Please give the number of lines in the listing that include the word "restoring", with no other words.

---------- Materials provided

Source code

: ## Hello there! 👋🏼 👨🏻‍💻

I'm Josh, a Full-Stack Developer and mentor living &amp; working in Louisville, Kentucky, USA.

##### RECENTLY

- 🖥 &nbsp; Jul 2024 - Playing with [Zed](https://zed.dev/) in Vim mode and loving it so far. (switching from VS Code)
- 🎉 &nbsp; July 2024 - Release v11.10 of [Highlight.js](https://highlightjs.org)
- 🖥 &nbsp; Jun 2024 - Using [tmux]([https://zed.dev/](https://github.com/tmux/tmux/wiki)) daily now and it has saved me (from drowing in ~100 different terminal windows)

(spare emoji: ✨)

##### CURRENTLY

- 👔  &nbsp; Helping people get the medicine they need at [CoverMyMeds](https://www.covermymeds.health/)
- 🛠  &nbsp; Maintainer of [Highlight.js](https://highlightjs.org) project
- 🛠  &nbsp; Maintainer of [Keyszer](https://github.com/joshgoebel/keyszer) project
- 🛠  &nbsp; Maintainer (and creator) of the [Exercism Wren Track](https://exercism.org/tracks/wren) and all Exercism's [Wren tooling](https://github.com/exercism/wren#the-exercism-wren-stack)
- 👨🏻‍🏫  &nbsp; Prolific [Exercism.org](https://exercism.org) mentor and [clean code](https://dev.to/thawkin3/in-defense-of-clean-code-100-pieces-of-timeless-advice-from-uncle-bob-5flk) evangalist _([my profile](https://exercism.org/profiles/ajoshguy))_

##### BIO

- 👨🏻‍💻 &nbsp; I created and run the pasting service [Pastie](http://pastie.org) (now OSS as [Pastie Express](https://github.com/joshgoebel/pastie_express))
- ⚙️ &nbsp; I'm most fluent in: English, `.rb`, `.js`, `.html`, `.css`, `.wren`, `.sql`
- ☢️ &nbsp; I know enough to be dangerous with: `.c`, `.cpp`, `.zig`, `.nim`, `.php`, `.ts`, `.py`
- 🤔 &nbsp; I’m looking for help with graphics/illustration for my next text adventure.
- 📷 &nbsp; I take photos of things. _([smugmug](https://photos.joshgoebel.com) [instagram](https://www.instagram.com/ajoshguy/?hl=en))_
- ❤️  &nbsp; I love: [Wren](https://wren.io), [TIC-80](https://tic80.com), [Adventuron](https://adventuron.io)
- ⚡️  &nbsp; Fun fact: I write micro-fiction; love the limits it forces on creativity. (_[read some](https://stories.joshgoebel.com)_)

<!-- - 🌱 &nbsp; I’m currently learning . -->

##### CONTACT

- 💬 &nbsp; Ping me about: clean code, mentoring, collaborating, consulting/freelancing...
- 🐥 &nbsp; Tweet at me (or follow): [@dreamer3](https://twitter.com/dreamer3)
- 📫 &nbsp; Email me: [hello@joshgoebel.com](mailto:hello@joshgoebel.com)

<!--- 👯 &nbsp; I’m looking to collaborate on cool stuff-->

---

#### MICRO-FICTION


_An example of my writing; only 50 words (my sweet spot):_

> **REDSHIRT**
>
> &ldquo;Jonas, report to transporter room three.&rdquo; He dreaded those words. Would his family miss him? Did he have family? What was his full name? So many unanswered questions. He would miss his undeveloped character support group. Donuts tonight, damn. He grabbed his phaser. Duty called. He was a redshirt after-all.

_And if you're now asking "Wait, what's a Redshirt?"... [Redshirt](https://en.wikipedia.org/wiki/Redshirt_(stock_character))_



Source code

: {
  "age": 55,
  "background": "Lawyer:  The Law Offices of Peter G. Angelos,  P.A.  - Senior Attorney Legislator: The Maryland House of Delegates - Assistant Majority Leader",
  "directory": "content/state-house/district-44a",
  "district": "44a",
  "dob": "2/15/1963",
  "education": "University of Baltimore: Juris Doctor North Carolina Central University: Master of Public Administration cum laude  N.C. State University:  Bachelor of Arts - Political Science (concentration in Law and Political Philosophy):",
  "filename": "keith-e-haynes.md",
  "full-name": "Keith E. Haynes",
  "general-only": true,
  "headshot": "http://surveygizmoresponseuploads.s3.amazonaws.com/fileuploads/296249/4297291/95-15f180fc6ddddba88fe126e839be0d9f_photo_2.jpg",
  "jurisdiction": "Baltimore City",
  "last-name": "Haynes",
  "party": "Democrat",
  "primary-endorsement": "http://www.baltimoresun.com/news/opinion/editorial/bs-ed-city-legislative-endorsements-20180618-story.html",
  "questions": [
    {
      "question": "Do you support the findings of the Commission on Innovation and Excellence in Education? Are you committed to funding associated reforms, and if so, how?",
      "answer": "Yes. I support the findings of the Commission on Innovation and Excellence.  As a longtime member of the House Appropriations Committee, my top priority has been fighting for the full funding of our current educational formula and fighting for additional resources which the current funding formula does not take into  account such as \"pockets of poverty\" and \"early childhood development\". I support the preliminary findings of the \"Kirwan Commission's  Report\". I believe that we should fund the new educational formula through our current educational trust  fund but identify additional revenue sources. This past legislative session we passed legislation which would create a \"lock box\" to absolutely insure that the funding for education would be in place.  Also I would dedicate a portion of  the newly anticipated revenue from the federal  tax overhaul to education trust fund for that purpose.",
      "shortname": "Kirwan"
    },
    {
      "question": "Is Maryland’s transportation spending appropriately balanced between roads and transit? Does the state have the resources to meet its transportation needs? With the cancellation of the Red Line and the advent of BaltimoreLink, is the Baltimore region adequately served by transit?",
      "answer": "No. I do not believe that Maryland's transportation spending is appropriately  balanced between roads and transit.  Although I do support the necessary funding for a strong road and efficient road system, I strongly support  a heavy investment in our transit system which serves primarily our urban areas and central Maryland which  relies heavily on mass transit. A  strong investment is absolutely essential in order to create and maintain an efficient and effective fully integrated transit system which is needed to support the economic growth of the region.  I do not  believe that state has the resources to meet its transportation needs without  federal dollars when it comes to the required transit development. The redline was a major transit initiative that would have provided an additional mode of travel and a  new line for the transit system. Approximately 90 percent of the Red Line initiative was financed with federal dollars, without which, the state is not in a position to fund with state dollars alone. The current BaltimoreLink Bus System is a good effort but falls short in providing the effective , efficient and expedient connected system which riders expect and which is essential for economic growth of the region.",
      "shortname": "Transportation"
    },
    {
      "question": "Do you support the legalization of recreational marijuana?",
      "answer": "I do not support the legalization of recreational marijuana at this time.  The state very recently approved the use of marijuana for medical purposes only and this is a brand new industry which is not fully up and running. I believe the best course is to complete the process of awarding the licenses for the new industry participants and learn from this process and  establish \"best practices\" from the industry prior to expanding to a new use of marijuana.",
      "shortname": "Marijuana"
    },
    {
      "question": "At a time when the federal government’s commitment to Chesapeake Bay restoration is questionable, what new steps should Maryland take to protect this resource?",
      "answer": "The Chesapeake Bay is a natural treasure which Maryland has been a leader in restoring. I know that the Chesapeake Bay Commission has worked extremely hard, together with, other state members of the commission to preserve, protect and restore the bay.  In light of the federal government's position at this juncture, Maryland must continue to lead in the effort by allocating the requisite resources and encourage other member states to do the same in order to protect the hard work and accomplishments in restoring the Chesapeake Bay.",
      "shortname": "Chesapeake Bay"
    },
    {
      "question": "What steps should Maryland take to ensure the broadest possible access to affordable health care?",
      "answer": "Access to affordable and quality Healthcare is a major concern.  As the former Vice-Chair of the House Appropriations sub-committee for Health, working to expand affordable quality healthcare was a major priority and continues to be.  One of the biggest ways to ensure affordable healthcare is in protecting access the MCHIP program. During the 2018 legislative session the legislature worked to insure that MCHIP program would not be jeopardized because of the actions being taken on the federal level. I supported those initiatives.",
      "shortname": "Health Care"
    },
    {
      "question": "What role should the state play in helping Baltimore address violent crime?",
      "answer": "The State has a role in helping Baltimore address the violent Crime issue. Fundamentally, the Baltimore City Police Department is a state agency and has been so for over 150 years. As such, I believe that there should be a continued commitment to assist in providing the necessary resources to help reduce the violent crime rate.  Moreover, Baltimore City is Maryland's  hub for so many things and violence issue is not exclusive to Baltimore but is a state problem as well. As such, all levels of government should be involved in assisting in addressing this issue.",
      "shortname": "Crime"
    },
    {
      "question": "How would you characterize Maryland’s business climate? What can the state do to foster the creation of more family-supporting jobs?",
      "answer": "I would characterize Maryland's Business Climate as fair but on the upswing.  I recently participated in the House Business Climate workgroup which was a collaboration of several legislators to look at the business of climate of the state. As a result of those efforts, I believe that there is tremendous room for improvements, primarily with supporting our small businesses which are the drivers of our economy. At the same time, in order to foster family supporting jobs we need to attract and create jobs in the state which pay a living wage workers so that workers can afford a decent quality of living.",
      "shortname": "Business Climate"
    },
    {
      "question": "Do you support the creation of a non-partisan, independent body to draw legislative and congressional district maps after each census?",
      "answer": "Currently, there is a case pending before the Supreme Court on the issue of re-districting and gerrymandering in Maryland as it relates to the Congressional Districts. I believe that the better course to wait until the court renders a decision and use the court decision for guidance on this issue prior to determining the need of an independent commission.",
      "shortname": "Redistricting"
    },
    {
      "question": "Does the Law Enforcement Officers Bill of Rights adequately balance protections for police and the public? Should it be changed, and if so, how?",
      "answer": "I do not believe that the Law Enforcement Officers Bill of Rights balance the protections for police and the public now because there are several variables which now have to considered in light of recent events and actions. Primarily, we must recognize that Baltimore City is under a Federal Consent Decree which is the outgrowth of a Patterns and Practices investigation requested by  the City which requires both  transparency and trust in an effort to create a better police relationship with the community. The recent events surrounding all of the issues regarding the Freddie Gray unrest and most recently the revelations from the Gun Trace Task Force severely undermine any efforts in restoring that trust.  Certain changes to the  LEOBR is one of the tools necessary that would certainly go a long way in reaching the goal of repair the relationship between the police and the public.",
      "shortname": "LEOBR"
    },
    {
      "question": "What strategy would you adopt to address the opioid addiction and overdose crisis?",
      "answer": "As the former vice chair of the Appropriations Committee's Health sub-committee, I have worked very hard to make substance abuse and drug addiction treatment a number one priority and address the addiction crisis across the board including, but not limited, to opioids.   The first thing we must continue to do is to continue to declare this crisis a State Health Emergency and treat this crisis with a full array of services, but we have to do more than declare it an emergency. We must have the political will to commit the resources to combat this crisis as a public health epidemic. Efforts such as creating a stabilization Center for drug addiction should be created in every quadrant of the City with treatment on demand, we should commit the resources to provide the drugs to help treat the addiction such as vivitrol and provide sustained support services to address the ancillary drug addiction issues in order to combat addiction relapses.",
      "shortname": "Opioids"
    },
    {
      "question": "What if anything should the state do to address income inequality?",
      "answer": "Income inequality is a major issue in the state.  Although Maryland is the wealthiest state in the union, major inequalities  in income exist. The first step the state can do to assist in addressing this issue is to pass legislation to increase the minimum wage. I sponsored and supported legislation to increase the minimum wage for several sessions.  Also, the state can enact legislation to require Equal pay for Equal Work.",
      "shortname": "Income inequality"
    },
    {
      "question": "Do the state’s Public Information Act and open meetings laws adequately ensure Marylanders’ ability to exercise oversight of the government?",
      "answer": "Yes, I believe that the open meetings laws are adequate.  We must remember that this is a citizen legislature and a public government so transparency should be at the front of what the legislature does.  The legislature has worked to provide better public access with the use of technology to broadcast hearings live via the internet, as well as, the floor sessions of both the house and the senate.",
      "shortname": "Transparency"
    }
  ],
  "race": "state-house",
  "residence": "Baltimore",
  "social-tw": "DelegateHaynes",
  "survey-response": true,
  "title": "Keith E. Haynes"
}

--------------------

§ **Written solution**:
2